§ **TO DO**
For the records below, tally the lines that include the word "Potong" and report the number alone.

<<<<

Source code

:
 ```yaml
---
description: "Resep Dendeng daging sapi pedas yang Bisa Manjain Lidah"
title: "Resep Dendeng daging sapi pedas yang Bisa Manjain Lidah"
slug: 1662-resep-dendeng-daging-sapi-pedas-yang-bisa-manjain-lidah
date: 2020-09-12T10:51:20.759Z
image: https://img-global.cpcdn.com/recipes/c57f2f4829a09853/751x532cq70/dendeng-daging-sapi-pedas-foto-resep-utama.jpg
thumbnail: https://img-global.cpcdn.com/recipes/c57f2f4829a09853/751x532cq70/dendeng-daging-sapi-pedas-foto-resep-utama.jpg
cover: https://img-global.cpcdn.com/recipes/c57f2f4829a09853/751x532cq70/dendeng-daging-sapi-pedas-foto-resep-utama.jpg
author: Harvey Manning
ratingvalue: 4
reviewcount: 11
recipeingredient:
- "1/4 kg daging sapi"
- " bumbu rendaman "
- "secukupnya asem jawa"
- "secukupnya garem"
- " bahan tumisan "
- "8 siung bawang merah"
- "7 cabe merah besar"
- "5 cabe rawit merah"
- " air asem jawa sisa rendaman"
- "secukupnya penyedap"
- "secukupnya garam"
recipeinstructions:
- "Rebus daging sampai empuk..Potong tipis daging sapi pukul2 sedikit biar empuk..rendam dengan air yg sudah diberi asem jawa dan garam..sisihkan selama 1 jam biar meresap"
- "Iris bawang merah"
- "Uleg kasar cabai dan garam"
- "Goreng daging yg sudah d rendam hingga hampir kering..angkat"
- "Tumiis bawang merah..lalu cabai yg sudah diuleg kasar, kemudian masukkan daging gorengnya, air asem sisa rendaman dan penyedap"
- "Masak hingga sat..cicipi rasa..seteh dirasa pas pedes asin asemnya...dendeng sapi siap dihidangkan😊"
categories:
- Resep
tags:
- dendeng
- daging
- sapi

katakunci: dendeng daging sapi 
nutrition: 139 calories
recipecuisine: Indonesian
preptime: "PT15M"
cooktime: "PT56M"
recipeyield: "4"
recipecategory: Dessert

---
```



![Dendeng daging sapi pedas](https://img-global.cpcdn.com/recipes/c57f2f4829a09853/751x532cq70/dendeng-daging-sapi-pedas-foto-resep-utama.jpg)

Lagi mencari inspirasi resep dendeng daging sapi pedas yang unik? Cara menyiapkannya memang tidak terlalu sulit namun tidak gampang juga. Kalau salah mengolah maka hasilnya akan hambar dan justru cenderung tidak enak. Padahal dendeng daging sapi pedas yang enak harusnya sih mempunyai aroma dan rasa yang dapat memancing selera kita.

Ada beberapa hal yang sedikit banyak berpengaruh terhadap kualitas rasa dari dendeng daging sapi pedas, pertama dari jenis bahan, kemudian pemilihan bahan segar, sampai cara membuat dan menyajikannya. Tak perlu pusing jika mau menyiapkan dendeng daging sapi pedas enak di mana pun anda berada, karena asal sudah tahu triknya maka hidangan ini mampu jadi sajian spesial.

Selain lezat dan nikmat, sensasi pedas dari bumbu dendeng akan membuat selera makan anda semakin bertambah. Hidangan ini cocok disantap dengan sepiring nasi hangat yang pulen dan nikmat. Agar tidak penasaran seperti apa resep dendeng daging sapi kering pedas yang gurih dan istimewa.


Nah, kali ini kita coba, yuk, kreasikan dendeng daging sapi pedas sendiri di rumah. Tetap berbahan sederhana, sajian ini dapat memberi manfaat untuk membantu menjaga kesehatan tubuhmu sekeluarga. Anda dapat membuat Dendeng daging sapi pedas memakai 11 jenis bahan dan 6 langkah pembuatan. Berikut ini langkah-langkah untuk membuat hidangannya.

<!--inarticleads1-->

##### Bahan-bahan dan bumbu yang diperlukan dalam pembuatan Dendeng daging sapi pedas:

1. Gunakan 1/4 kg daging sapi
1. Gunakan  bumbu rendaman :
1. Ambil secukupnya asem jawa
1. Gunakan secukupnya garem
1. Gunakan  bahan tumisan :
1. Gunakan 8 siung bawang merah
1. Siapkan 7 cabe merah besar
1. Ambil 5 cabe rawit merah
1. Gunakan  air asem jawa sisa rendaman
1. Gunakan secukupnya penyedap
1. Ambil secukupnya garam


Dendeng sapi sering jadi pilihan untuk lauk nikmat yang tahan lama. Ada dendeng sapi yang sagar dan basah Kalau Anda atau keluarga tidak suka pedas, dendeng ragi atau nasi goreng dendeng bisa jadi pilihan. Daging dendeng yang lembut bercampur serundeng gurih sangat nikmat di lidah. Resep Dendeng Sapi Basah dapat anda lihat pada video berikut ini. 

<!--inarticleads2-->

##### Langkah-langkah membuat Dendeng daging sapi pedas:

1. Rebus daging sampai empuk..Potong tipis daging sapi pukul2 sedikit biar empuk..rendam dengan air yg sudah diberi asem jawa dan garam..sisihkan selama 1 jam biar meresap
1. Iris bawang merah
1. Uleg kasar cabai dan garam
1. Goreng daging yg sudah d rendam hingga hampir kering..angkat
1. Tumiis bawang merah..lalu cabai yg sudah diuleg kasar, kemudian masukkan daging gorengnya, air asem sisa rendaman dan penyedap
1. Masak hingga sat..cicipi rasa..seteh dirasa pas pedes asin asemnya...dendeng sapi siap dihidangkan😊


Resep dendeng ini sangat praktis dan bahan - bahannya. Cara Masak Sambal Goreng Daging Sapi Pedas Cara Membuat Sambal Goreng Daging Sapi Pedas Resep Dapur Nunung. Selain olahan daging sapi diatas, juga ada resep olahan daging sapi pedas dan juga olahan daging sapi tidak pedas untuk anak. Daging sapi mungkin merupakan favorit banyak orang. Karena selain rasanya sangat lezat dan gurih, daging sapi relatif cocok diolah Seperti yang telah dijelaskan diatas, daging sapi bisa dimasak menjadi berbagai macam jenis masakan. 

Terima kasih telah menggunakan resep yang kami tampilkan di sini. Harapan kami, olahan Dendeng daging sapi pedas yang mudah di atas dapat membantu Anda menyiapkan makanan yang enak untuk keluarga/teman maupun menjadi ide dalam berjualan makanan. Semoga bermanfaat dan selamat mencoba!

>>>>

§ **OUTPUT OF THE TASK**
2